— EXERCISE INSTRUCTIONS —
Quote word for word the lines below, beginning with the first and ending with the one that has "handling errors in". Drop the pictures.

— MATERIAL PROVIDED —
################
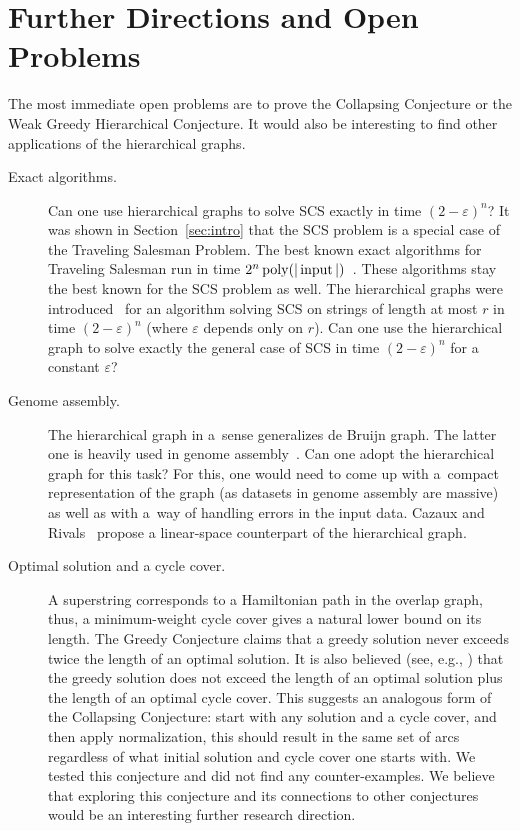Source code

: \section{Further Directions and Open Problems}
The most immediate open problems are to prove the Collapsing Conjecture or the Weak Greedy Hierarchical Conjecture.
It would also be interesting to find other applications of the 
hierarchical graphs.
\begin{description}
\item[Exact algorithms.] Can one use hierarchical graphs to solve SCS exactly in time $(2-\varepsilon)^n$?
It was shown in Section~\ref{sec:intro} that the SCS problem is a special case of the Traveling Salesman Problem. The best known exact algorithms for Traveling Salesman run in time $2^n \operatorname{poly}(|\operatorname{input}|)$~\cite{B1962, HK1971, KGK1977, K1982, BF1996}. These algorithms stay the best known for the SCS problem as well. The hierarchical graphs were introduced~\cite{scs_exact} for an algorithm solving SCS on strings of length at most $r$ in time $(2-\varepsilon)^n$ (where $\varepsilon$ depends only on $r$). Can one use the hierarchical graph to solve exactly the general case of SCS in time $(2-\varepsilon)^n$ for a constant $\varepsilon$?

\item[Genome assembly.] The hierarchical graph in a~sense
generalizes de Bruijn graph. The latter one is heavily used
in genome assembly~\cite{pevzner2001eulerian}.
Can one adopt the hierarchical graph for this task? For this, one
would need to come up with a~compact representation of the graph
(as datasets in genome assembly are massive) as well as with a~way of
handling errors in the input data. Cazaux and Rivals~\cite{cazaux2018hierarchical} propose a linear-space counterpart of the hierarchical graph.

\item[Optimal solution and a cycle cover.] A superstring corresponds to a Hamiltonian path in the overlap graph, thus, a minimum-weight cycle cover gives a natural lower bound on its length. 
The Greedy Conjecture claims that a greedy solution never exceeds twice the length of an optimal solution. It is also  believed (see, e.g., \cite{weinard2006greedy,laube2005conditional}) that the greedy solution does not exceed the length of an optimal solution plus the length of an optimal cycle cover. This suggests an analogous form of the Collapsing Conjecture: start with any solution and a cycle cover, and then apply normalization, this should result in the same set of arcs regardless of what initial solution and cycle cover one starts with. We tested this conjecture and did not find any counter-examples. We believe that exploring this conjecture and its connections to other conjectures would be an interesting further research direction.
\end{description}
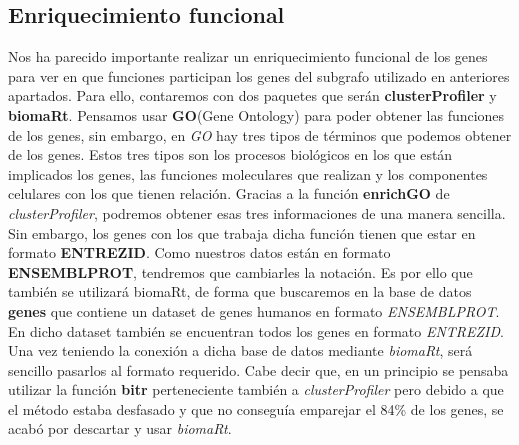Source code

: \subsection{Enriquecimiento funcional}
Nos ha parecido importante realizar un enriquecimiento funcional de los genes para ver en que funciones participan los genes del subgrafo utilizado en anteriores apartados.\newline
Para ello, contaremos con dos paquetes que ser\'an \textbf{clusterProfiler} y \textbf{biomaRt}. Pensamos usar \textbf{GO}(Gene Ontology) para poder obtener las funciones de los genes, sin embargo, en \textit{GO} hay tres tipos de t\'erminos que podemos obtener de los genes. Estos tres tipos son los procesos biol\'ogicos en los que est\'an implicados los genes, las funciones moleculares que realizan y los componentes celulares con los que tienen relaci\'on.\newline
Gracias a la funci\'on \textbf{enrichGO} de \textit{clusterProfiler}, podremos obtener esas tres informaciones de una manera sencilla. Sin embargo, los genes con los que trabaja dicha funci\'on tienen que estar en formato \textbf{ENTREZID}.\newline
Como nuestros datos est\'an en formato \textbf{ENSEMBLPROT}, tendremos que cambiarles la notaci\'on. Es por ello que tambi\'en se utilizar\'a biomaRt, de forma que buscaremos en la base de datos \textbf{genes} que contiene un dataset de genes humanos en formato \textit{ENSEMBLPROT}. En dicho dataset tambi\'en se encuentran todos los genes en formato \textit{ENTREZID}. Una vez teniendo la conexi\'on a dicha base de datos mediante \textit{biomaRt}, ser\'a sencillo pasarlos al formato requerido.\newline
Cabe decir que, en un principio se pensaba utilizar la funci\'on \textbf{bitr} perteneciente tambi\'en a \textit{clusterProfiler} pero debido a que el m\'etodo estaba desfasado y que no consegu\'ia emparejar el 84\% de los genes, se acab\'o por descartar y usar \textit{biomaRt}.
################
— ANSWER —
Source code

: \section{Further Directions and Open Problems}
The most immediate open problems are to prove the Collapsing Conjecture or the Weak Greedy Hierarchical Conjecture.
It would also be interesting to find other applications of the 
hierarchical graphs.
\begin{description}
\item[Exact algorithms.] Can one use hierarchical graphs to solve SCS exactly in time $(2-\varepsilon)^n$?
It was shown in Section~\ref{sec:intro} that the SCS problem is a special case of the Traveling Salesman Problem. The best known exact algorithms for Traveling Salesman run in time $2^n \operatorname{poly}(|\operatorname{input}|)$~\cite{B1962, HK1971, KGK1977, K1982, BF1996}. These algorithms stay the best known for the SCS problem as well. The hierarchical graphs were introduced~\cite{scs_exact} for an algorithm solving SCS on strings of length at most $r$ in time $(2-\varepsilon)^n$ (where $\varepsilon$ depends only on $r$). Can one use the hierarchical graph to solve exactly the general case of SCS in time $(2-\varepsilon)^n$ for a constant $\varepsilon$?

\item[Genome assembly.] The hierarchical graph in a~sense
generalizes de Bruijn graph. The latter one is heavily used
in genome assembly~\cite{pevzner2001eulerian}.
Can one adopt the hierarchical graph for this task? For this, one
would need to come up with a~compact representation of the graph
(as datasets in genome assembly are massive) as well as with a~way of
handling errors in the input data. Cazaux and Rivals~\cite{cazaux2018hierarchical} propose a linear-space counterpart of the hierarchical graph.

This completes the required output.